Clearly, hip abduction is a possible strategy for reduced knee clearance. Just because it is not a energy efficient strategy deemed by their study, it DOES NOT mean it is is not a possible pattern that is feasible for a client. People do not pick compensations by their calculated energy efficiency. The brain picks it because it is what makes sense at the time. Variables including pain avoidance, leg length discrepancy, weakness or strength or other variables are what the brain takes into account. One could argue that ANY compensation is less energy efficient than the optimal biomechanical pattern, but still we ALL compensate in some way every day around our weaknesses, limitations, pain, habitual patterns everyday. Energy efficiency is only one small variable, and i would argue that pain limitation or avoidance is a much stronger "choice" determinant that energy efficiency.
*But, here was my thought of the day, one that will percolate all day i suspect.
If a person has significant limitation of hip internal rotation on one side , completing swing phase on the opposite side is a challenge mechanically. Pelvis hike or obliquity is an option to help get that swing leg through. But is swing leg hip circumduction a possible strategy to help get past the internal hip rotation loss on the stance leg? Could it help hike the pelvis a little and assist the process as part of the package? We have to get that swing leg through.

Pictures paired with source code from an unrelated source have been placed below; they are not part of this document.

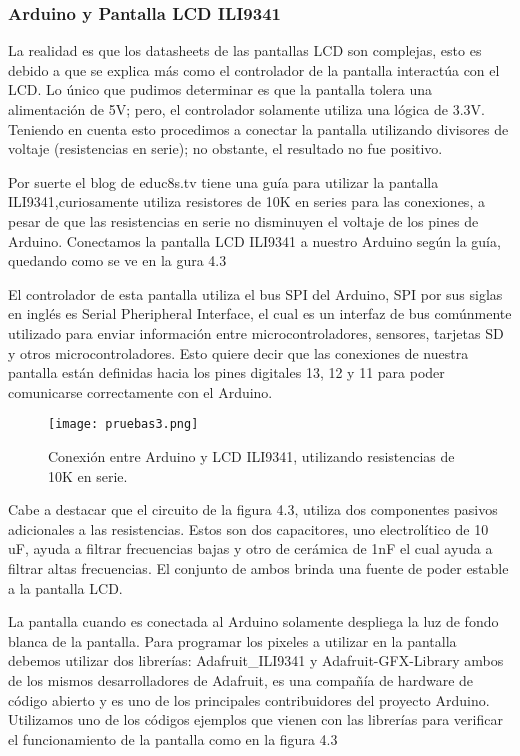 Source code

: \subsubsection{Arduino y Pantalla LCD ILI9341}
\par 
La realidad es que los datasheets de las pantallas LCD son complejas, esto es debido a que se explica más como el controlador de la pantalla interactúa con el LCD. Lo único que pudimos determinar es que la pantalla tolera una alimentación de 5V; pero, el controlador solamente utiliza una lógica de 3.3V. Teniendo en cuenta esto procedimos a conectar la pantalla utilizando divisores de voltaje (resistencias en serie); no obstante, el resultado no fue positivo.

\par \noindent
Por suerte el blog de educ8s.tv\cite{edu8tv} tiene una guía para utilizar la pantalla ILI9341,curiosamente utiliza resistores de 10K en series para las conexiones, a pesar de que las resistencias en serie no disminuyen el voltaje de los pines de Arduino. Conectamos la pantalla LCD ILI9341 a nuestro Arduino según la guía, quedando como se ve en la  gura 4.3

\par \noindent
El controlador de esta pantalla utiliza el bus SPI del Arduino, SPI por sus siglas en inglés es Serial Pheripheral Interface, el cual es un interfaz de bus comúnmente utilizado para enviar información entre microcontroladores, sensores, tarjetas SD y otros microcontroladores. Esto quiere decir que las conexiones de nuestra pantalla están definidas hacia los pines digitales 13, 12 y 11 para poder comunicarse correctamente con el Arduino.

\begin{figure}[H]
	\centering
	\texttt{[image: pruebas3.png]}
	\caption{Conexión entre Arduino y LCD ILI9341, utilizando resistencias de 10K en serie.}
\end{figure}

\clearpage

\par \noindent
Cabe a destacar que el circuito de la figura 4.3, utiliza dos componentes pasivos adicionales a las resistencias. Estos son dos capacitores, uno electrolítico de 10 uF, ayuda a filtrar frecuencias bajas y otro de cerámica de 1nF el cual ayuda a filtrar altas frecuencias. El conjunto de ambos brinda una fuente de poder estable a la pantalla LCD.

\par \noindent
La pantalla cuando es conectada al Arduino solamente despliega la luz de fondo blanca de la pantalla. Para programar los pixeles a utilizar en la pantalla debemos utilizar dos librerías: Adafruit\_ILI9341\cite{adafruit-lcd} y Adafruit-GFX-Library\cite{adafruit-gfx} ambos de los mismos desarrolladores de Adafruit, es una compañía de hardware de código abierto y es uno de los principales contribuidores del proyecto Arduino. Utilizamos uno de los códigos ejemplos que vienen con las librerías para verificar el funcionamiento de la pantalla como en la figura 4.3

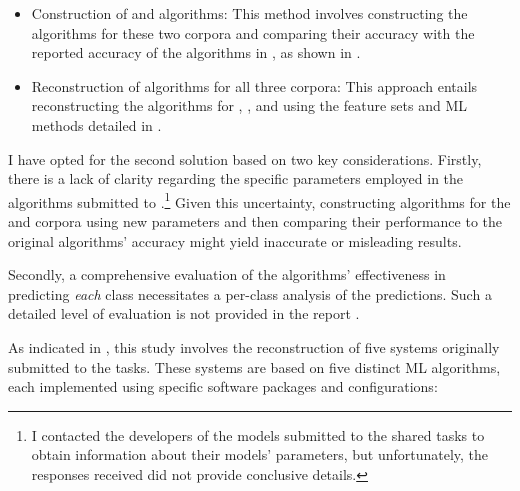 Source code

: \begin{itemize}
	\item Construction of \negcor and \wsj algorithms: This method involves constructing the algorithms for these two corpora and comparing their accuracy with the reported accuracy of the \msrcor algorithms in \citet{belz2010generating}, as shown in .
	
	\item Reconstruction of algorithms for all three corpora: This approach entails reconstructing the algorithms for \msrcor, \negcor, and \wsj using the feature sets and ML methods detailed in \citet{belz2010generating}.
	
\end{itemize}

I have opted for the second solution based on two key considerations. Firstly, there is a lack of clarity regarding the specific parameters employed in the algorithms submitted to \grec.\footnote{I contacted the developers of the models submitted to the \grec shared tasks to obtain information about their models' parameters, but unfortunately, the responses received did not provide conclusive details.} Given this uncertainty, constructing algorithms for the \wsj and \negcor corpora using new parameters and then comparing their performance to the original \msrcor algorithms' accuracy might yield inaccurate or misleading results. 

Secondly, a comprehensive evaluation of the algorithms' effectiveness in predicting \textit{each} class necessitates a per-class analysis of the predictions. Such a detailed level of evaluation is not provided in the \grec report \citep{belz2010generating}.

As indicated in , this study involves the reconstruction of five systems originally submitted to the \grec tasks. These systems are based on five distinct ML algorithms, each implemented using specific software packages and configurations:

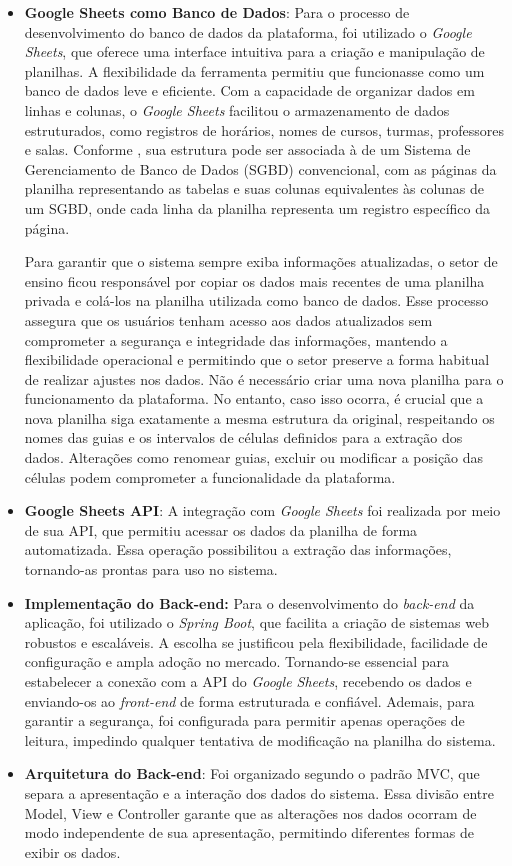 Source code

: \begin{itemize}
    \item \textbf{Google Sheets como Banco de Dados}: Para o processo de desenvolvimento do banco de dados da plataforma, foi utilizado o \textit{Google Sheets}, que oferece uma interface intuitiva para a criação e manipulação de planilhas. A flexibilidade da ferramenta permitiu que funcionasse como um banco de dados leve e eficiente. Com a capacidade de organizar dados em linhas e colunas, o \textit{Google Sheets} facilitou o armazenamento de dados estruturados, como registros de horários, nomes de cursos, turmas, professores e salas. Conforme , sua estrutura pode ser associada à de um Sistema de Gerenciamento de Banco de Dados (SGBD) convencional, com as páginas da planilha representando as tabelas e suas colunas equivalentes às colunas de um SGBD, onde cada linha da planilha representa um registro específico da página.

    Para garantir que o sistema sempre exiba informações atualizadas, o setor de ensino ficou responsável por copiar os dados mais recentes de uma planilha privada e colá-los na planilha utilizada como banco de dados. Esse processo assegura que os usuários tenham acesso aos dados atualizados sem comprometer a segurança e integridade das informações, mantendo a flexibilidade operacional e permitindo que o setor preserve a forma habitual de realizar ajustes nos dados. Não é necessário criar uma nova planilha para o funcionamento da plataforma. No entanto, caso isso ocorra, é crucial que a nova planilha siga exatamente a mesma estrutura da original, respeitando os nomes das guias e os intervalos de células definidos para a extração dos dados. Alterações como renomear guias, excluir ou modificar a posição das células podem comprometer a funcionalidade da plataforma.
    
    \item \textbf{Google Sheets API}: A integração com \textit{Google Sheets} foi realizada por meio de sua API, que permitiu acessar os dados da planilha de forma automatizada. Essa operação possibilitou a extração das informações, tornando-as prontas para uso no sistema.
    \item \textbf{Implementação do Back-end:} Para o desenvolvimento do \textit{back-end} da aplicação, foi utilizado o \textit{Spring Boot}, que facilita a criação de sistemas web robustos e escaláveis. A escolha se justificou pela flexibilidade, facilidade de configuração e ampla adoção no mercado. Tornando-se essencial para estabelecer a conexão com a API do \textit{Google Sheets}, recebendo os dados e enviando-os ao \textit{front-end} de forma estruturada e confiável. Ademais, para garantir a segurança, foi configurada para permitir apenas operações de leitura, impedindo qualquer tentativa de modificação na planilha do sistema.
    \item \textbf{Arquitetura do Back-end}: Foi organizado segundo o padrão MVC, que separa a apresentação e a interação dos dados do sistema. Essa divisão entre Model, View e Controller garante que as alterações nos dados ocorram de modo independente de sua apresentação, permitindo diferentes formas de exibir os dados.
\end{itemize}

We can, and often do, work harder through the swing leg hip flexors, but that is not their job, they are perpetuators of swing, not drivers of the motion. This increased use and tone can be a contributing source of anterior hip pain. But, a more common strategy is to adductory twist the stance leg foot (spin it into external rotation) to help oblique the pelvis and thus get that swing leg through more effortlessly. But what about a little swing leg circumduction to add to that? MAybe a little of both is less drastic by just using one strategy ? Hmmmmmmm, something i need to be on the look out for. More on this another time.
We alter our kinematics to suit us, whether it is from pain, avoiding or minimizing pain, but i would fathom to guess that energy efficiency is not the top shelf choice. That is when we are healthy, strong, full ROM, pain free.
Shawn Allen, the other gait guy
J Biomech. 2019 Apr 18;87:150-156. doi: 10.1016/j.jbiomech.2019.02.026. Epub 2019 Mar 8.
Hip circumduction is not a compensation for reduced knee flexion angle during gait.
Akbas T1, Prajapati S2, Ziemnicki D2, Tamma P2, Gross S2, Sulzer J2.